Una de las ayudantes de Santa Claus, vestida con una casaca de lunares rojos y mallas verdes, había abierto la verja y lo miraba con gesto de impaciencia. En la casaca llevaba una etiqueta con su nombre: Twinkie.

Él dio un paso adelante, tan nervioso que apenas recordaba lo que tenía que decir.

– ¿Qué vas a pedirle a Santa Claus? -le preguntó Twinkie.

Eric la miró, receloso.

– Eso es un secreto entre él y yo.

La ayudante soltó una risita.

– Ah, el viejo acuerdo de confidencialidad entre Santa Claus y los niños.

– ¿Eh?

– Nada, nada.

– ¿Tú lo conoces bien?

– Como todos sus ayudantes.

– Pues podrías echarme una mano -dijo Eric entonces, sacando el sobre del bolsillo. Si Santa Claus no recordaba quién era, a lo mejor Twinkie podría recordárselo-. Necesito que lea mi carta. Es muy, muy, muy importante -añadió, sacando un paquete de chicles del bolsillo-. ¿Tú crees que él…?

Twinkie observó el sobre.

– Eric Marrin, ¿eh? Lo siento, pero Santa Claus no acepta sobornos.

– Pero yo…

– Vamos, te toca -dijo ella entonces, empujándolo.

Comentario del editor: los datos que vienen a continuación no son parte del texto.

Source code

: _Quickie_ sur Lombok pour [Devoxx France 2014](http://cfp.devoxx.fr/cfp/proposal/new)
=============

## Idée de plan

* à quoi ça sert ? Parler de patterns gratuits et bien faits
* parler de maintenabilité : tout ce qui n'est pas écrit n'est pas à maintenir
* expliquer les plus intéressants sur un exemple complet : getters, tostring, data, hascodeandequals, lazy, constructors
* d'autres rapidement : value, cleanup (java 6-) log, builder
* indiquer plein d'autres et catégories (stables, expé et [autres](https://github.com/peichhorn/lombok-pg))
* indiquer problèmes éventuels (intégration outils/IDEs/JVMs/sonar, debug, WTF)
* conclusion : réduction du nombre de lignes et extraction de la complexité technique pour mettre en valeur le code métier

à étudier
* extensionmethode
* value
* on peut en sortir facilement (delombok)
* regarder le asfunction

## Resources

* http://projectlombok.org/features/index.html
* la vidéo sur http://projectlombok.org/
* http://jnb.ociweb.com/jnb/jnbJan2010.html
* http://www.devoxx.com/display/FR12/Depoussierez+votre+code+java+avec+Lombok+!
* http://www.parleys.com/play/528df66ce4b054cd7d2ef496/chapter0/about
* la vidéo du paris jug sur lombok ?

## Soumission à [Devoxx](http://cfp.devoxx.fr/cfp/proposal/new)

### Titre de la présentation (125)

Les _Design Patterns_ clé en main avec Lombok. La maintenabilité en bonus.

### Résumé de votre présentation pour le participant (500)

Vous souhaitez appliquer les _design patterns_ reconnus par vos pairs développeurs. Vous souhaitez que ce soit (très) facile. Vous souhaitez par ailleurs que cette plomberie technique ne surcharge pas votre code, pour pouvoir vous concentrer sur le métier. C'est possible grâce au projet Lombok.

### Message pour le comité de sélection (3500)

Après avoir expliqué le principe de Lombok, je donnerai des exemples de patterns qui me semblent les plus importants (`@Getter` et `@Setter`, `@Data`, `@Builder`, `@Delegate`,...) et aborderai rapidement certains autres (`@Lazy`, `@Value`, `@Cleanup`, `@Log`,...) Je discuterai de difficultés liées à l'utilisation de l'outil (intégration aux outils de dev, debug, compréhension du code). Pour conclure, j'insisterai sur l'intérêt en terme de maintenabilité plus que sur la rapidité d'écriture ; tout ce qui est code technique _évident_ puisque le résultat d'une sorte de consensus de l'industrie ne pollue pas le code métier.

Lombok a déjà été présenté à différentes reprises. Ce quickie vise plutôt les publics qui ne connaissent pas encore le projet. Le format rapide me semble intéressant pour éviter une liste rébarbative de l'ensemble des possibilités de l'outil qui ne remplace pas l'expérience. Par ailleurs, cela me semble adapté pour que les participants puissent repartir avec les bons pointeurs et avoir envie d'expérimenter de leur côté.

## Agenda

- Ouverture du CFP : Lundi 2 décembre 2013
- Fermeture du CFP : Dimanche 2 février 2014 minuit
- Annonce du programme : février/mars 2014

Eric repasó mentalmente todo lo que iba a decir mientras se sentaba sobre la rodilla de Santa Claus, respirando profundamente para darse valor.

Olía a menta y a tabaco de pipa y tenía la barriga muy blandita, así que se apoyó en ella y lo miró a los ojos. Al contrario que su antipática ayudante, Eric vio que aquel hombre era paciente y amable.

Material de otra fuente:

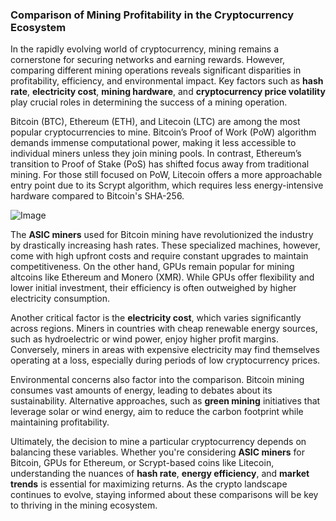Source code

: ### Comparison of Mining Profitability in the Cryptocurrency Ecosystem

In the rapidly evolving world of cryptocurrency, mining remains a cornerstone for securing networks and earning rewards. However, comparing different mining operations reveals significant disparities in profitability, efficiency, and environmental impact. Key factors such as **hash rate**, **electricity cost**, **mining hardware**, and **cryptocurrency price volatility** play crucial roles in determining the success of a mining operation.

Bitcoin (BTC), Ethereum (ETH), and Litecoin (LTC) are among the most popular cryptocurrencies to mine. Bitcoin’s Proof of Work (PoW) algorithm demands immense computational power, making it less accessible to individual miners unless they join mining pools. In contrast, Ethereum’s transition to Proof of Stake (PoS) has shifted focus away from traditional mining. For those still focused on PoW, Litecoin offers a more approachable entry point due to its Scrypt algorithm, which requires less energy-intensive hardware compared to Bitcoin's SHA-256.

![Image](https://github.com/user-attachments/assets/31692037-0104-4703-abd1-696b6a7dd41b)

The **ASIC miners** used for Bitcoin mining have revolutionized the industry by drastically increasing hash rates. These specialized machines, however, come with high upfront costs and require constant upgrades to maintain competitiveness. On the other hand, GPUs remain popular for mining altcoins like Ethereum and Monero (XMR). While GPUs offer flexibility and lower initial investment, their efficiency is often outweighed by higher electricity consumption.

Another critical factor is the **electricity cost**, which varies significantly across regions. Miners in countries with cheap renewable energy sources, such as hydroelectric or wind power, enjoy higher profit margins. Conversely, miners in areas with expensive electricity may find themselves operating at a loss, especially during periods of low cryptocurrency prices.

Environmental concerns also factor into the comparison. Bitcoin mining consumes vast amounts of energy, leading to debates about its sustainability. Alternative approaches, such as **green mining** initiatives that leverage solar or wind energy, aim to reduce the carbon footprint while maintaining profitability.

Ultimately, the decision to mine a particular cryptocurrency depends on balancing these variables. Whether you're considering **ASIC miners** for Bitcoin, GPUs for Ethereum, or Scrypt-based coins like Litecoin, understanding the nuances of **hash rate**, **energy efficiency**, and **market trends** is essential for maximizing returns. As the crypto landscape continues to evolve, staying informed about these comparisons will be key to thriving in the mining ecosystem.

– ¿Eres Santa Claus de verdad?

Algunos niños del colegio decían que Santa Claus no era real, pero aquel señor parecía muy real.

El anciano sonrió.

– Claro que sí, jovencito. ¿Cómo te llamas y qué puedo hacer por ti? ¿Qué juguetes quieres para Navidad?

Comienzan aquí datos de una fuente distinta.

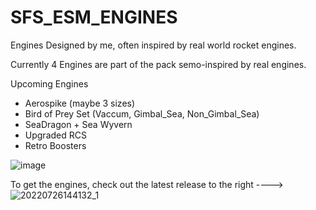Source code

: # SFS_ESM_ENGINES
Engines Designed by me, often inspired by real world rocket engines.

Currently 4 Engines are part of the pack semo-inspired by real engines.

Upcoming Engines
- Aerospike (maybe 3 sizes)
- Bird of Prey Set (Vaccum, Gimbal_Sea, Non_Gimbal_Sea)
- SeaDragon + Sea Wyvern
- Upgraded RCS
- Retro Boosters

![image](https://user-images.githubusercontent.com/109048742/181511923-4af7e266-ea6d-4f0d-85af-f1d852e8461e.png)

To get the engines, check out the latest release to the right ---->
![20220726144132_1](https://user-images.githubusercontent.com/109048742/181510856-8beac4b3-9cbb-4058-869f-063546a13715.jpg)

– Me llamo Eric Marrin y no quiero juguetes -contestó él, muy serio.

– ¿No quieres juguetes? Pero todos los niños quieren juguetes en Navidad.

– Yo no. Quiero otra cosa. Algo mucho más importante.

Santa Claus tomó su cara entre las manos.

– ¿Y qué es?

– Yo… quiero un árbol de Navidad con muchas luces. Y quiero decorar mi casa con renos de plástico y espumillón. Quiero galletas de Navidad y villancicos. Y en Nochebuena quiero dormirme delante de la chimenea y que mi padre me suba en brazos a la cama… Y el día de Navidad quiero un pavo y pastel de chocolate…

– Para, para, respira un poco -rió Santa Claus.

Eric tragó saliva, sabiendo que quizá estaba pidiendo un imposible.

– Quiero que sea como cuando mi mamá vivía con nosotros. Con ella la Navidad siempre era especial.

El anciano se quedó callado un momento y Eric pensó que iba a echarlo a empujones de su casita por pedir demasiado. Conseguir juguetes era algo muy fácil para alguien que tiene una fábrica, aunque sea en el Polo Norte, pero su deseo era mucho más complicado.